There’s no way of knowing. Either way. We aren’t even at the end of April yet. Now is not the time to make sweeping judgments.
A year ago, the Mets were 24-33 on June 1. From that date forward, they finished the year 65-40, good enough for the highest winning percentage in baseball. New York made it all the way to the NLCS.
Last year, the Cubs entered May 18-12, one of the best records in the NL. They didn’t make the postseason.
In 2024, Nick Castellanos was one of the worst hitters in baseball through the season’s first month. Castellanos hit .193/.258/.263 through the end of April. His .521 OPS was 10th-worst among qualified hitters. He finished the year posting a .793 OPS over the final five months. He was one of the Phillies’ best hitters during that period.
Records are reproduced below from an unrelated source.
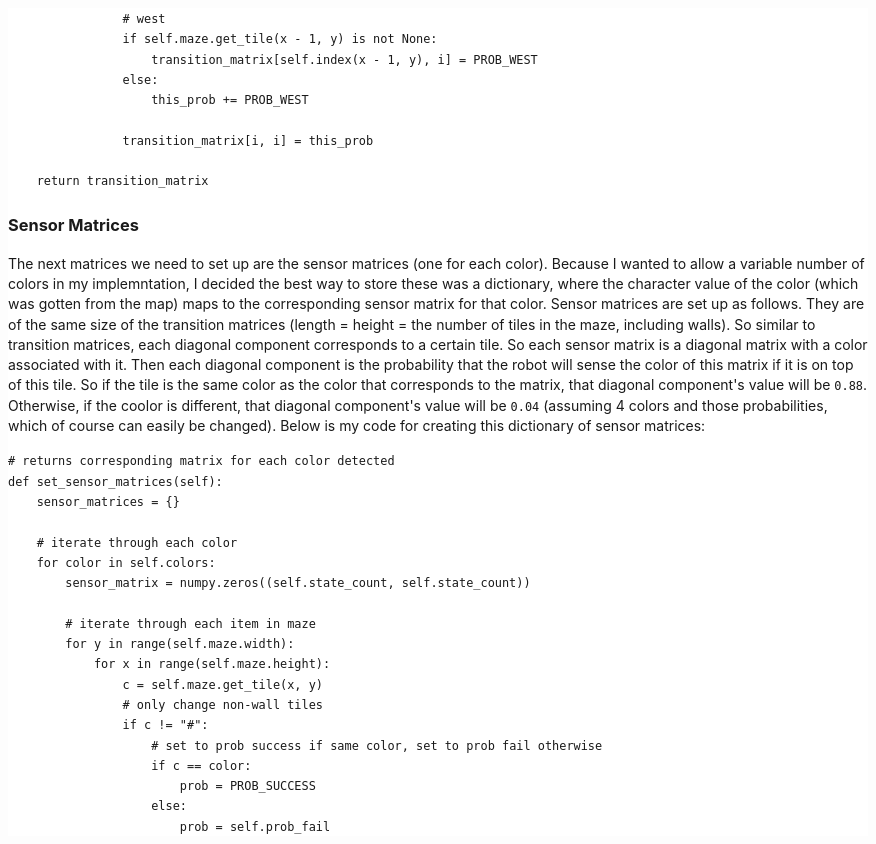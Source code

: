                     # west
                    if self.maze.get_tile(x - 1, y) is not None:
                        transition_matrix[self.index(x - 1, y), i] = PROB_WEST
                    else:
                        this_prob += PROB_WEST

                    transition_matrix[i, i] = this_prob

        return transition_matrix


### Sensor Matrices
The next matrices we need to set up are the sensor matrices (one for each color).  Because I wanted to allow a variable number of colors in my implemntation, I decided the best way to store these was a dictionary, where the character value of the color (which was gotten from the map) maps to the corresponding sensor matrix for that color.  Sensor matrices are set up as follows.  They are of the same size of the transition matrices (length = height = the number of tiles in the maze, including walls).  So similar to transition matrices, each diagonal component corresponds to a certain tile.  So each sensor matrix is a diagonal matrix with a color associated with it.  Then each diagonal component is the probability that the robot will sense the color of this matrix if it is on top of this tile.  So if the tile is the same color as the color that corresponds to the matrix, that diagonal component's value will be `0.88`.  Otherwise, if the coolor is different, that diagonal component's value will be `0.04` (assuming 4 colors and those probabilities, which of course can easily be changed).  Below is my code for creating this dictionary of sensor matrices:

    # returns corresponding matrix for each color detected
    def set_sensor_matrices(self):
        sensor_matrices = {}

        # iterate through each color
        for color in self.colors:
            sensor_matrix = numpy.zeros((self.state_count, self.state_count))

            # iterate through each item in maze
            for y in range(self.maze.width):
                for x in range(self.maze.height):
                    c = self.maze.get_tile(x, y)
                    # only change non-wall tiles
                    if c != "#":
                        # set to prob success if same color, set to prob fail otherwise
                        if c == color:
                            prob = PROB_SUCCESS
                        else:
                            prob = self.prob_fail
CJ Abrams had a .295 average for the Nationals at the end of April last year. His .992 OPS was eighth among qualified hitters. From May 1 through the end of the season, the shortstop hit .234. His .688 OPS in that stretch was 111th out of 136 qualified batters.
Those are all examples of larger sample sizes than we currently have at this point in the baseball calendar still not being enough to tell us how things would unfold. So there’s no way we can draw any conclusions from the even smaller quantity of data and numbers we have right now.
It’s hard to pinpoint where this concept comes from, feeling as though this time in the season is a great time to be hypercritical. It’s possible the crowd doing so is a minority of the baseball world that’s just being louder than the majority. But that doesn’t make it any less pointless.
It’s okay to be upset. It’s fine to be happy or excited. Fans are fans; they’re fanatics. They aren’t supposed to be the most rational people. But it’s important that don’t get too out of touch.
Baseball teams and players need time. It’s not smart to feel as though we understand how a club’s or player’s season will go right now.
Relax a bit. And enjoy the games, as best you can. Now is not the time to judge baseball teams or players.